В квартиру ворвался телефонный гам. Вновь объявились коллекторы. Закричали после долгой разлуки пронзительным хором. Завизжали все одновременно, отталкивая, перебивая, перекрикивая друг дружку. Постепенно, однако, тон криков стал понижаться. Среди безобразного лая, воя, визга Бубенцов различал уже некие отчётливые периоды. Как будто хаос пытался организоваться, в нестройных воплях стали проскальзывать силлабо-тонические ритмические тропы:
– Думал, мы от тебя отстанем?
– Ухватим крючьями за рёбра, из-под земли достанем!
– Думал, тыщи те в тщете не отыщете!
– Зря, мол, рыщете!
– Ещё как отыщем и взыщем!
Выходит, его снова отдали на растерзание обыкновенным бесам. Мелким, ничтожным. Да что ж ты удивляешься, Бубенцов? Чему тут удивляться? Ведь и миром, как видишь, овладели не могучие ветхозаветные силы зла, а мелкая, суетливая, ничтожная сволочь. Вот что обидно!..

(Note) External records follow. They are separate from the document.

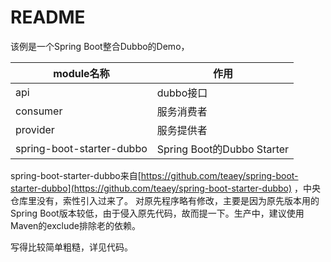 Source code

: # README

该例是一个Spring Boot整合Dubbo的Demo，

| module名称                  | 作用                        |
| ------------------------- | ------------------------- |
| api                       | dubbo接口                   |
| consumer                  | 服务消费者                     |
| provider                  | 服务提供者                     |
| spring-boot-starter-dubbo | Spring Boot的Dubbo Starter |

spring-boot-starter-dubbo来自[https://github.com/teaey/spring-boot-starter-dubbo](https://github.com/teaey/spring-boot-starter-dubbo) ，中央仓库里没有，索性引入过来了。
对原先程序略有修改，主要是因为原先版本用的Spring Boot版本较低，由于侵入原先代码，故而提一下。生产中，建议使用Maven的exclude排除老的依赖。

写得比较简单粗糙，详见代码。


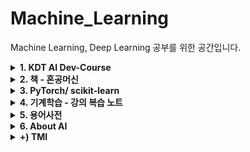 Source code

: # Machine_Learning 

Machine Learning, Deep Learning 공부를 위한 공간입니다.
<details>
  <summary><b>1. KDT AI Dev-Course </b></summary>

</details>
<details>
  <summary><b>2. 책 - 혼공머신 </b></summary>
  
  ![image](https://user-images.githubusercontent.com/59414764/115765205-70c72300-a3e1-11eb-96d1-5a93638f41da.png)
  
  정말 기초 개념 혼자서 공부하기 좋은 책!  
  학교 수업을 복습하기엔 딱이었다.  
   [folder Link](https://github.com/xcellentbird/Deep_Learning/tree/main/%ED%98%BC%EA%B3%B5%EB%A8%B8%EC%8B%A0)  
   [저자 블로그](https://tensorflow.blog/hg-mldl/)
</details>
<details>
  <summary><b>3. PyTorch/ scikit-learn </b></summary>
  
  - API, 함수 모음집
    <details>
      <summary><b>Pytorch</b></summary>
      - require_grad parameter를 True로 설정하면 자동으로 변화도(미분)를 계산(update)한다는 것이다. 반대로 False로 설정하면 update하지 않는다는 것. 주로 test과정에서는 weight가 update할 필요 없으므로 False로 설정. backward()에 의해 계산(미분)이 시작된다.
      - optimizer.zero_grad()는, 최적화기에 grad기울기가 쌓여 엉뚱한 방향으로 최적화 되는 것을 막아준다. model도 학습을 위해서 써주기도 한다.
      - nn.Sequential()과 forward(): 두가지 모두 모델을 설계를 위한 프레임이다. forward는 선언했었던 모델의 각 층을 실행 순서대로 정렬해주는 역할을 한다. Sequential은 초기에 선언과 동시에 정렬하면서 넣어야한다.
    </details>
    <details>
      <summary><b>Tensorflow</b></summary>
    </details>
    <details>
      <summary><b>Keras</b></summary>
    </details>
    <details>
      <summary><b>scikit-learn</b></summary>
  
    - sklearn.model_selection.train_test_split(*arrays, test_size, train_size, random_state, shuffle) = return list, length=2*len(arrays)    
    - sklearn.neighbors.KNeighborsClassifier(n_neighbors=5, weights={‘uniform’, ‘distance’}, algorithm={‘auto’, ‘ball_tree’, ‘kd_tree’, ‘brute’}, leaf_size=30(set when algorithm=ball_tree, kd_tree), p=1:manhattan_distance|2:euclidean_distance)    
    - - kn.fit(), kn.get_params(), kn.predict, kn.predict_proba  
    </details>
</details>
<details>
  <summary><b>4. 기계학습 - 강의 복습 노트 </b></summary>
</details>
<details>
  <summary><b>5. 용어사전 </b></summary>
  
  - 표준점수: 훈련 세트의 스테일을 바꾸는 대표적인 방법. 특성의 평균을 빼고 표준편차로 나누는 원리. (잊지 않고 훈련 세트의 평균, 표준편차로 테스트 세트의 표준점수를 내야한다). 
  
  - semi-supervised learning(준지도학습): 지도학습에서 레이블링 작업에 대한 시간과 비용을 줄이고자 나온 방법. 일부만을 레이블링하고(AI에 힌트와 예시를 던져주고), 나머지 데이터는 unsupervised learning(혼자서 깨우치도록)하도록 만든다. [관련 논문 리뷰](https://blog.est.ai/2020/11/ssl/)  
  
  - 온라인 학습에서는 새로운 데이터를 mini-batch 작은 묶음으로 묶어, 시스템을 점진적으로 훈련시킵니다. 반면 오프라인 학습(=out-of-core learning)은 데이터를 모두 한꺼번에 훈련시켜야하므로, 시간과 자원이 많이 필요합니다. Batch Learning이라고도 합니다.
  
  - 머신러닝 시스템에서의 일반화(Generalization)란? 훈련 데이터에서 본 적 없는, 새로운 데이터에서 좋은 예측을 만드는 것 (핸즈온 ML)  

  - 사례 기반 학습(instance-based learning): 시스템이 훈련 샘플을 기억함으로써 학습하는 방법. 유사도 측정을 사용해 새로운 데이터와 학습한 데이터를 비교하는 방식으로 일반화한다.  

  - 샘플링 잡음(sampling noise): 데이터 샘플이 작아, 데이터가 대표성을 띄지 못 하는 것.
  - 샘플링 편향(sampling bias): 편향된 데이터 샘플이 너무 커서 데이터가 대표성을 띄지 못하는 것

  - 특성 공학(feature engineering): 훈련에 가장 유용한 특성을 선택하고(feature selection), 특성을 결합하여 더 유용한 특성을 만들어(feature extraction), 훈련에 좋은 특성을 만들어내는 것

  - 규제(regularzation): 모델을 단순하게 하고 과대적합의 위험을 감소시키기 위해, 모델에 제약을 가하는 것. 자유도를 줄이는 것. ex) 선형 모델(Wx + b)에서 b를 고정시키거나, 범위를 정한다.

  - 교차 검증(cross-validation): 학습할 데이터에서 여러 개의 검증 데이터셋으로 나누고, 검증 세트마다 나머지 데이터에서 훈련한 모델을 해당 검증 세트에서 평가하도록 하는 것. 단점으로, 검증 세트가 많아 훈련 시간이 길다.  
  
  - Data Augumentation: 기존의 데이터를 이용하여 새로운 데이터를 만드는 것. 이미지를 예로 들자면, 이미지를 뒤집거나, 명암을 바꿀 수 있다. 이를 통해 사물의 좌우 바뀐 모습도 인식할 수 있게 되고, 명암에도 robust하게 된다.
  - model ensemble(모델 앙상블): 서로 다른 모델들을 함께 사용하여 기존보다 성능을 더 올리는 방법 Bagging과 Boosting이 있다.
  - ensemble _ bagging:
  - ensemble _ boosting:
  - ensemble _ hard voting: 여러 모델을 사용하여, 가장 많은 모델이 추론한 label을 선택하는 앙상블 기법
  - ensemble _ soft voting: 여러 모델이 레이블 추론 확률들을 각각 레이블 별로 평균을 내어 가장 높은 레이블을 선택하는 
  - data imbalance(데이터 불균형): 여러 방면으로 데이터가 불균형할 수 있다. 이미지 크기가 다를 수 있고, 각 학습 데이터의 라벨 이미지가 서로 다 다를 수 있다.
  - parameter tuning: 모델의 여러 파라미터를 계속 고쳐나가면서 성능을 향상시키는 것.
  - data normalization(데이터 정규화): 데이터 feature의 스케일(중요도)을 동일하게(또는 의도적으로 상이하게) 바꾸는 것. 보통 feature값에 평균값을 빼고, 분산값으로 나눈다.
  - batch normalization(배치 정규화): 학습률을 너무 높게 잡음으로서 기울기가 소실되거나 발산하는 증상을 예방하는 안정화 방법. 학습 중의 각 계층의 입력값들을 정규화(은닉층의 활성 함수를 정규화)한다. dropout과 같은 일반화 효과를 부수적으로 얻을 수 있다. [참고 영상](https://www.youtube.com/watch?v=nUUqwaxLnWs)
  - RMSE(평균 제곱근 오차): 회귀 문제의 성능 지표. 예측값(가설)에 정답값을 빼어 오차를 구하고, 오차를 제곱(절댓값)하여 평균을 낸다. 그 후에 제곱근 값을 취한다.
  - receptive field(수용 영역): filter(kernel)가 적용되는 실질적인 필터 크기의 공간을 뜻한다.
  - spatial information: 공간 정보. 이미지 상에서 픽셀끼리의 공간적 연결 관계 정보를 뜻한다. 참고로 이미지를 1열로 나열하면 사라지게 된다.
  - tranpose-convolution: 크게 padding(?)된 map을 convolution을 통해, 원래의 map보다 더 큰 map을 얻는 것.
  - Deconvolution: convolution연산을 거꾸로 수행하는 것. 역산
  - FLOPs(FLoating point OPerations): 딥러닝에서 계산량(덧셈, 곱셈 등 연산량)을 뜻한다. 모델의 크기와 효율성을 가늠할 수 있다.
  - MAC(Multiply-ACcumulate): FLOPs와 같은 딥러닝에서의 계산량을 뜻한다. 일반적으로 1 MAC = 2 FLOPs가 된다.
  - backpropagation(역전파): 예측값과 실제값의 오차를 이용하여 가중치를 개선하는 과정
  - activation function(활성화 함수)의 종류: Sigmoid(0 or 1, Deep하게 사용하면 기울기가 사라지는 단점), tanh(-1 or 1, Sigmoid보다는 덜하지만 여전히 Gradient Vanishing 존재), ReLU(0 or input, 기울기가 0또는 1이므로 Gradient Vanishing발생 X, exp지수함수가 없어 tanh,sigmoid보다 연산량 6배 빠르다. 하지만 다음 layer가 있을 경우 출력값이 모두 0이 되는 현상이 있다), Leaky ReLU(0.1x or x, alpha를 보통 0.1로 설정. ReLU의 한계점 보완), Maxout, ELU(a(e^x-1) or x, exponential linear unit. alpha2도 설정 가능하다. 지수함수가 있어 속도가 빠르지 않은편), PReLU(parametric rectified linear unit. ax or x, Leaky LeLU와 비슷하지만 alpha가 학습 가능한 parameter이다)
  - end to end learning(종단간 학습): 입력부터 출력까지 파이프라인 네트워크 없이 한번에 학습하는 방법
  - Transfer Learning과 Fine Tuning: 보통 전이학습이라함은 CNN layer와 이전에 학습된 가중치(weight)를 그대로 가져와, Classifer(분류기, fc)만을 학습시키는 것(Fine Tuning)을 뜻한다.
  - K-Fold Cross Validation: training dataset을 K개로 나누고, 한 파트씩 번갈아가며 validation dataset으로 지정한다. validation dataset에 대한 error을 반영할 수 있고, 전체 데이터셋을 학습시킬 수 있다는 장점이 있다. 하지만, 그만큼 학습 시간이 늘어난다.
  - outlier: 잘못 평가된 값으로, 결과적으로 잘못된 분석 겨로가를 초래할 수 있는 값들을 의미한다. [참고](https://ourcstory.tistory.com/142) 독립된 모델 앙상블 기법을 통해 해결할 수 있을 것으로 보인다.
  - attention feature: 데이터에서 원하고자 하는 feature에 가중치를 두는 것. ex) Image 데이터에서 image의 가로 세로 크기를 추가 feature로 삼는다
  - depth wise separable convolution: 채널을 한번에 3차원 kernel로 컨볼루션을 시행하지 않고, 채널을 나누어 2차원 kernel로 각각 컨볼루션 후 다시 곂쳐놓는다. 그리고 [1, 1, depth]크기의 컨볼루션을 한번 더 수행하여 한 개의 채널 결과값(2차원)을 얻어낸다. 이러한 과정을 수행하는 이유는 연산량을 줄이기 위해서다.
  - pointwise convolution: 1x1xChannel_size 크기의 filter를 이용하여 컨볼루션을 수행한다. 즉, 다채널 영상을 더 적은 채널의 영상으로 embedding하는 것으로 해석할 수 있다. 채널 수를 줄임으로서 연산량을 줄여 속도를 높일 수 있지만, 중요 정보가 손실 될 수 있다는 단점을 가지고 있다. = Channel Reduction이라고도 한다.
  - grouped convolution: 여러 개의 채널을 한꺼번에 컨볼루션 수행하지 않고, 채널을 그룹으로 나누어 따로 컨볼루션을 수행 후 다시 합치는 방법이다. 기존의 CNN과 낮은 연산량을 요구하고, 각 그룹에서 채널끼리 상호 관계가 맺어져 학습이 될 수 있다는 특징이 있다. 그리고 병렬 처리에 유리하다는 장점 또한 가지고 있다.
  - deformable convolution: 단순하게 filter의 weight를 학습하는 것이 아니라 kernel의 모양(kernel offset: sampling grid의 스케일 종횡비, 회전 방식 등)도 함께 학습하는 것이다. 즉 object의 크기에 대해서 유연하게 학습이 가능하다.
  - 1x1 convolution: Channel 수를 조절할 수 있게 되고, 이를 이용하여 계산량을 줄일 수 있다. 또한 그에 따라 모델을 깊게 쌓을 수 있게 되므로, 더 많은 ReLU Activation을 사용할 수 있게 되어 비선형성을 늘릴 수도 있다.Xception, Googlenet, Moblienet 등 1x1 conv 방법을 채택하였다.
  - SiLU(== Swish, Sigmoid Linear Unit): Sigmoid(x)에 입력값x를 곱한 형태이다. (-)방향으로 갈 수록 0에 수렴하고, 복잡성을 가지고 있어, BatchNormalization과 같이 층을 깊게 쌓을 수 있게 해준다.
</details>
<details>
  <summary><b>6. About AI </b></summary>
  
  [실리콘밸리의 ML옵스 가이드 리뷰](https://github.com/xcellentbird/Deep_Learning/blob/main/%EC%8B%A4%EB%A6%AC%EC%BD%98%EB%B0%B8%EB%A6%AC%EC%9D%98%20ML%EC%98%B5%EC%8A%A4%20%EA%B0%80%EC%9D%B4%EB%93%9C.md)  
  
  ML의 평가
  - 분류 모델 측면 - 정확도(Accuracy) = 예측 결과가 실제와 동일한 데이터 건수 / 전체 예측 데이터 건수.  
  ![image](https://user-images.githubusercontent.com/59414764/115999361-5467f800-a626-11eb-94b3-4fd9cdf463e8.png)

  
</details>
<details>
  <summary><b>+) TMI </b></summary>
  
  - 경량화, 추론 속도 한계가 있을 때는, Tensorrt나 Onnx로 변환시켜 최적화 시킬 수 있다. 하지만 호환되지 않는 몇 함수가 있으므로 확인 후 사용해야한다.
  - Tensorrt: NVDIA GPU를 이용한 모델 최적화 엔진 인터페이스 - https://developer.nvidia.com/tensorrt
  - Onnx: Tensorflow, PyTorch에서 만든 모델들을 export하고, 서로 각 프레임워크 환경 또는 모바일 환경에서 import하여 호환 사용을 가능하게 한다. - https://github.com/onnx/onnx
  
  - PID제어 기법과 딥러닝은 어느 정도 연관성이 있지 않을까? 주로 PID Gain값을 ML을 이용하여 잡아주는 식으로 사용된다.
  
  ![image](https://user-images.githubusercontent.com/59414764/115998955-c4757e80-a624-11eb-8ebc-bfce97b0dc0d.png)  

  ![image](https://user-images.githubusercontent.com/59414764/115998960-cb03f600-a624-11eb-9ac8-6d375ec79584.png)  

  ![PID_Compensation_Animated](https://user-images.githubusercontent.com/59414764/115999012-fd155800-a624-11eb-86b1-1cc614916506.gif)

  - Batch_Size가 학습에 어떤 영향을 미치는지? 배치 사이즈가 커질수록, 조금 더 명확한 최적화 기울기를 얻을 수 있다. 하지만 평평한 경우 안장점(saddle point)에 빠질 위험이 있다. 반대로 배치 사이즈가 작은 경우, 부정확한 기울기를 사용한다는 단점이 있지만, 적은 계산 비용이 들어가므로 한번의 업데이트 동안 여러번 업데이트가 가능하다. 기울기 낮은 공간에서 안장점을 쉽게 빠져나갈 수 있다. 이렇게 장단점이 있지만, 주로 효율성을 위해 배치 사이즈를 메모리 가능한 크게 사용한다. 결과가 크게 다르지 않고, 크게 할 경우, 업데이트 계산 비용을 절약할 수 있기 때문이다.
</details>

– Есть верный выход! – увещевал один особенно ласковый, задушевный тенор. – Есть избавление от мук и от телесных недуг. Человек создан для полёта, а не ради житейского болота. Прыгни с крыши, как летучие мыши!
– Юмор пошлый, – кротко отвечал в трубку Ерошка. – Гадкие людишки. Все вы смертны. Но я возлюбил вас согласно заповеди. И потому совсем не боюсь.
Хотя, честно сказать, всё-таки побаивался.
Хуже всего было то, что на Ерошку совокупно обрушились все силы, прежде разрозненные, каждую из которых успел обозлить, настроить против себя. Это обнаружилось тотчас, едва вышел на улицу, чтобы купить хлеба. Заглянул по дороге в киоск, скользнул взглядом по заголовкам газет и оторопел!